Source Apportionment of Sulfate Aerosol at the ASCENT Cheeka Peak Observatory Site

OLIVIA HAKAN, Odelle Hadley, Courtney Winck, Roya Bahreini, Ann M. Dillner, Armistead G. Russell, Nga Lee Ng, Joel A. Thornton, University of Washington

     Abstract Number: 120
     Working Group: Source Apportionment

Abstract
Cheeka Peak Observatory (CPO) is a remote atmospheric measurement field site located on the Olympic Peninsula of Washington, roughly 75 miles from the nearest city of Port Angeles and less than 5 miles from the Pacific Ocean.
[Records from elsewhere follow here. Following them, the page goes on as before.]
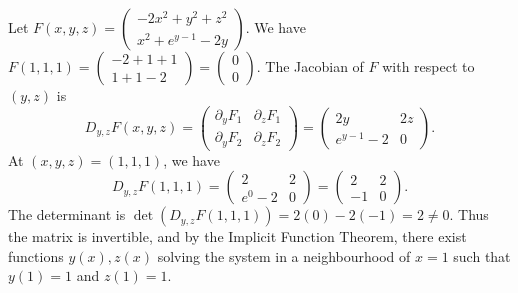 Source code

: \begin{exercisesolution}
Let $F(x,y,z) = \begin{pmatrix} -2x^2 + y^2 + z^2 \\ x^2 + e^{y-1} - 2y \end{pmatrix}$. We have $F(1,1,1) = \begin{pmatrix} -2+1+1 \\ 1+1-2 \end{pmatrix} = \begin{pmatrix} 0 \\ 0 \end{pmatrix}$.
The Jacobian of $F$ with respect to $(y,z)$ is
\[
D_{y,z} F(x,y,z) = \begin{pmatrix} \partial_y F_1 & \partial_z F_1 \\ \partial_y F_2 & \partial_z F_2 \end{pmatrix} = \begin{pmatrix} 2y & 2z \\ e^{y-1} - 2 & 0 \end{pmatrix}.
\]
At $(x,y,z) = (1,1,1)$, we have
\[
D_{y,z} F(1,1,1) = \begin{pmatrix} 2 & 2 \\ e^0 - 2 & 0 \end{pmatrix} = \begin{pmatrix} 2 & 2 \\ -1 & 0 \end{pmatrix}.
\]
The determinant is $\det(D_{y,z} F(1,1,1)) = 2(0) - 2(-1) = 2 \neq 0$. Thus the matrix is invertible, and by the Implicit Function Theorem, there exist functions $y(x), z(x)$ solving the system in a neighbourhood of $x=1$ such that $y(1)=1$ and $z(1)=1$.


\end{exercisesolution}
As part of the Atmospheric Science and Chemistry mEasurement NeTwork (ASCENT), the site is equipped with an aerosol chemical speciation monitor (ACSM), an aethalometer (AE33), an Xact multi-metals monitor (Xact 625i), and a size mobility particle scanner (SMPS) to measure aerosol concentration and composition in near-real time. These instruments measure non-refractory mass loading and composition, light-absorbing particle concentration, concentrations of 46 different elements, and the total particle number concentration and size distribution, respectively. With low wintertime average concentrations of 0.17 μg m-3 organics, 0.03 μg m-3 sulfate, 0.04 μg m-3 nitrate, 0.05 μg m-3 ammonia, and 0.01 μg m-3 chloride at CPO, it is often possible to identify episodic events with relatively low concentration perturbations and analyze their potential sources. Here we analyze speciated aerosol data collected by the ACSM to characterize sulfate sources in the remote Pacific Northwest over several months during the 2023-2025 time period. In this analysis, we have identified several major events, including transported biomass burning from wildfires across the US and Canada, and long-range transport of volcanic sulfate plumes from Kamchatka across the Pacific Ocean. Additionally, we use positive matrix factorization (PMF, SoFi) to apportion the aerosols into distinct sources over several month-long periods of data collection. During this time, we have also observed impacts from maritime vessel traffic, marine-originating methanesulphonic acid, and new particle formation.